Unfortunately for them, the boxtrolls have an image problem. They are not the bone-crunching, baby-stealing monsters they are portrayed to be. They are tinkerers and builders who are quite friendly even though they look grotesque until you get used to them. They wear cardboard boxes around their midsections because there is nothing a boxtroll loves best than to curl up and hide inside. Their names are whatever the box used to contain. There is Fish, Shoe, Oil Can, and even Eggs.

Eggs (Isaac Hempstead Wright, HBO's Game of Thrones) believes he is a boxtroll, just a long-boned one. Eggs is actually a boy raised by the boxtrolls and considers them his family. One of The Boxtrolls’s main themes is the idea and elastic definition of family. Eggs has no biological mother or father around, but his box troll family is just as loving and close as any normal, nuclear family, perhaps even more so. Winnie (Elle Fanning, 2014's Maleficent), a girl who stumbles upon Eggs and his peculiar living situation actually has a father, Lord Portly-Rind in fact, yet they share no familial bond of loyalty or support.

Created by LAIKA Studios, who also made Coraline (2009) and ParaNorman (2011), The Boxtrolls is adapted from the fantasy adventure book Here Be Monsters! by Alan Snow. It is a period piece combining elements of mystery, comedy, and swashbuckling adventure in a steampunk atmosphere. There is no exact time period referenced but early 20th century is as good a guess as any. Shot in stereoscopic 3D, there are points where the third dimension is employed effectively, yet I venture an old-fashioned, brighter 2D version would be much more appealing. The Boxtrolls is new and exciting with an impactful story to tell; it does not require 3D gimmicks to try and hide any weaknesses in the film or showcase explosions.
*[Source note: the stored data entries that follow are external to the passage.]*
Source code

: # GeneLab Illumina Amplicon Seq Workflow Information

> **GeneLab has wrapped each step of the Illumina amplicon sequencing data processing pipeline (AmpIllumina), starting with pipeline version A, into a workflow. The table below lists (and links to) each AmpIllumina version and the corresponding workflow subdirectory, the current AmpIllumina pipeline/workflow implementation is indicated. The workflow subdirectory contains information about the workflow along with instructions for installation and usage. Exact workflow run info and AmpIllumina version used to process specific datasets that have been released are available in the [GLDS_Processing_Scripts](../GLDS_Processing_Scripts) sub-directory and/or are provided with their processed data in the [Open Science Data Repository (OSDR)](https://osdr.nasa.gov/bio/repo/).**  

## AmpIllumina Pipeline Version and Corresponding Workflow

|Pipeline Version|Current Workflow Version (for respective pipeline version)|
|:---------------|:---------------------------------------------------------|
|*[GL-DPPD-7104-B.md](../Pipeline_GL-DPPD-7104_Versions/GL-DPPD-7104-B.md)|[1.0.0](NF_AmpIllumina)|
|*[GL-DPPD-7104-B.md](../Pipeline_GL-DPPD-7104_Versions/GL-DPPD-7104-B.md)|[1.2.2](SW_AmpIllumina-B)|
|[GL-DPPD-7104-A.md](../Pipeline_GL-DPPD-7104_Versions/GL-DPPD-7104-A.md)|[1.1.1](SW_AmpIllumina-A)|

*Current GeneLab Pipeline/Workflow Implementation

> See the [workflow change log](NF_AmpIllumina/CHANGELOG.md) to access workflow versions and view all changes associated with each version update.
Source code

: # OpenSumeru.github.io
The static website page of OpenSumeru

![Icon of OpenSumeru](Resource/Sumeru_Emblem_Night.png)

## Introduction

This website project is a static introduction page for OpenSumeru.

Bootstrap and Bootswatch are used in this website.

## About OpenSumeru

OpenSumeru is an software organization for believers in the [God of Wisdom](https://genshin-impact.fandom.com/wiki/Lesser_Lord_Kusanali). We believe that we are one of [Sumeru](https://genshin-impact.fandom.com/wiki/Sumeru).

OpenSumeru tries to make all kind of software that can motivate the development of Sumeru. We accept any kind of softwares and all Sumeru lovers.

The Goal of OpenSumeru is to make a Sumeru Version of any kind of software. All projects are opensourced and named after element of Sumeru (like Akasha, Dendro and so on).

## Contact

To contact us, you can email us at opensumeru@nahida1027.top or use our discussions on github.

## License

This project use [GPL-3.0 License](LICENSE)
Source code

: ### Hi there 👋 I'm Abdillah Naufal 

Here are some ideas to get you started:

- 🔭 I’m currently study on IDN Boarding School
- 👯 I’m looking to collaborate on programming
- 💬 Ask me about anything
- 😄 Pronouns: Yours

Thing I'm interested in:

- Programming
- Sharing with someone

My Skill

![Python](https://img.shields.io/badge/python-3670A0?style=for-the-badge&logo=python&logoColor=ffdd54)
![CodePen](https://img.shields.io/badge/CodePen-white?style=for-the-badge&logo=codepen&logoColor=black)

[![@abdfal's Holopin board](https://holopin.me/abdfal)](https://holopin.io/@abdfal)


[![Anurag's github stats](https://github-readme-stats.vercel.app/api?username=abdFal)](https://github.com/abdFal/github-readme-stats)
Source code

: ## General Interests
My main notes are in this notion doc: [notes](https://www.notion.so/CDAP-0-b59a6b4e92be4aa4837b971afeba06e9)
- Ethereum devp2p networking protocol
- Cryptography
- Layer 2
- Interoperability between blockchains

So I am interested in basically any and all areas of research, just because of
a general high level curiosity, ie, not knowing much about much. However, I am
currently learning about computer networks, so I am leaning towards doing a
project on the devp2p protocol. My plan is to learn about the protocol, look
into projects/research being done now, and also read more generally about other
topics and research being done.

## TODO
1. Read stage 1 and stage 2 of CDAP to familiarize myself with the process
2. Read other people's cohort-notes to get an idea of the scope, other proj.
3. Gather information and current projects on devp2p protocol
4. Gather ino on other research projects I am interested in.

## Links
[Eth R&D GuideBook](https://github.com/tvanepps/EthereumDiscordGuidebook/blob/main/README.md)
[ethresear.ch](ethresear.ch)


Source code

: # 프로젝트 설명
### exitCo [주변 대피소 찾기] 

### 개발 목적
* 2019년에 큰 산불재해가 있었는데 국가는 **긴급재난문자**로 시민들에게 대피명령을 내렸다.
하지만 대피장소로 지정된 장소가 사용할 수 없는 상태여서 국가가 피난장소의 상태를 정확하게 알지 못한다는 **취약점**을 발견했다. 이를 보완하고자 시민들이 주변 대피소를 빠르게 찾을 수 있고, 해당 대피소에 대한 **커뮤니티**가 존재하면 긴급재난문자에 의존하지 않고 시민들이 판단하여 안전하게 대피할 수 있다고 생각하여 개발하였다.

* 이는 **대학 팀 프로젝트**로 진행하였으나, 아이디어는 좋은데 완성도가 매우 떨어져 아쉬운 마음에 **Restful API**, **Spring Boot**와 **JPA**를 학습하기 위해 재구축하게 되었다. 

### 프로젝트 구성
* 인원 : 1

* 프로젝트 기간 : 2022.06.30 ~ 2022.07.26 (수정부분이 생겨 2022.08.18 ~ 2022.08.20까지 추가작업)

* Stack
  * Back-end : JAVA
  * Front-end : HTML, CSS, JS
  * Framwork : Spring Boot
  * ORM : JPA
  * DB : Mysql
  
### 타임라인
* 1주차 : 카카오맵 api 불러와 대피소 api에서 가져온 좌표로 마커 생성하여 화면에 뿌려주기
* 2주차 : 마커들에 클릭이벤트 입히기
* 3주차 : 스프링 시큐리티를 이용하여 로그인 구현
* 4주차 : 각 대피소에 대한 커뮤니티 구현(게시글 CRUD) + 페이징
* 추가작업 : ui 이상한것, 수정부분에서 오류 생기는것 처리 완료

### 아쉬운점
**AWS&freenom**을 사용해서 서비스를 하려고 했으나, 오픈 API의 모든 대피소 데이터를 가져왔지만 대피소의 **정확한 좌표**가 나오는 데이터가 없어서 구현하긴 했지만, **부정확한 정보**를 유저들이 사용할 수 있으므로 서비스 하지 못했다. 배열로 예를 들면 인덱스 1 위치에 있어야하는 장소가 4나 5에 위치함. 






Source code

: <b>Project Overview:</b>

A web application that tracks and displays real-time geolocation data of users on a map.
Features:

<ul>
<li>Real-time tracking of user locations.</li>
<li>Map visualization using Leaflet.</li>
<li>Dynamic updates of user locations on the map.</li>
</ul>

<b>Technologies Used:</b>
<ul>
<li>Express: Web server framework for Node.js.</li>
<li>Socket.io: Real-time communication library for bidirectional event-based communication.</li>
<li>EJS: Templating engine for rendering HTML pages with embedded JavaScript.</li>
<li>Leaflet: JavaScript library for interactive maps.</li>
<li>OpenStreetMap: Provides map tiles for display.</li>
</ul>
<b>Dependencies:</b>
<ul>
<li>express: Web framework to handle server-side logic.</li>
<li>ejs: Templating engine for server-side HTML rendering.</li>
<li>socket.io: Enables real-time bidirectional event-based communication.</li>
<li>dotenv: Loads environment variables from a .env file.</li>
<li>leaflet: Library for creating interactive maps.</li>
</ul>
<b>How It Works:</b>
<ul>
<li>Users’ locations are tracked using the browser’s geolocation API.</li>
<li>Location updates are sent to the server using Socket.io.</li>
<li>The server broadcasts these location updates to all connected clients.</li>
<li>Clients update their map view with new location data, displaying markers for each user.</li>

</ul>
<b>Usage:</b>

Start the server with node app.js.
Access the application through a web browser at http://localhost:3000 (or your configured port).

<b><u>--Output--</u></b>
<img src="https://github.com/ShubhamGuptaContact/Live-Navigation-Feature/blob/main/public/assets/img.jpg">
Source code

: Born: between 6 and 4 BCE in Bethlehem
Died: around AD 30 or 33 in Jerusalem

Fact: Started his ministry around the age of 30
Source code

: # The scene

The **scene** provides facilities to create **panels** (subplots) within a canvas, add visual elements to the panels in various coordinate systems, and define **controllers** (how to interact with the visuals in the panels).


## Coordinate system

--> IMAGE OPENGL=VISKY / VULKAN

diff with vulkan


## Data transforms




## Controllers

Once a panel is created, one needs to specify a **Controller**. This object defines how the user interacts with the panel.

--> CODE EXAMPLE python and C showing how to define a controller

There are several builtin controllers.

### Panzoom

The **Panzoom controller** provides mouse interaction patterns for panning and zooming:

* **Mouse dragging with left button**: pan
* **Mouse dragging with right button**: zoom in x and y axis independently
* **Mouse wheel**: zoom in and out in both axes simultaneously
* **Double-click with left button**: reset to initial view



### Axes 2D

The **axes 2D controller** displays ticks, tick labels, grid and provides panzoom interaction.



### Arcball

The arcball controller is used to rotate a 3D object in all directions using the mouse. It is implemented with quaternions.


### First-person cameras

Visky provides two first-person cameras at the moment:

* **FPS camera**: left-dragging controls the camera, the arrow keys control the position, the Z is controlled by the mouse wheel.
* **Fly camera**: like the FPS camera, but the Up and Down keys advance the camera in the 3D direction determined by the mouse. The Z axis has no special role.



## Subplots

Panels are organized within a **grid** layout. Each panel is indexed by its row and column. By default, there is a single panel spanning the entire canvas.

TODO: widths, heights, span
The voice work is noticeably superior to many of its animated peers. Ben Kingsley as Archibald Snatcher is particularly memorable. He is the town villain and boxtroll nemesis but he is also the most intriguing character. His ambition toward upward mobility and opinion that any hard-working man with a dream should achieve stature regardless of wealth is an admirable subplot only the adults in the audience will pick up on. His henchmen are also more philosophically conscious than your average thugs. Mr. Trout (Nick Frost, 2013's The World's End) and Mr. Pickles (Richard Ayoade) closely examine their roles to determine whether or not they are the good guys or the bad guys.

Never fear though, The Boxtrolls will still please the children in the audience. The boxtroll voices sound like a lower-toned one or two year old trying to say the correct words but unable to. They mostly gesture to get their meaning across and can say a couple recognizable words. Stay for the end credits as there is an existential segment the adults are going to love; it is a perfect cap on an already strong and memorable film.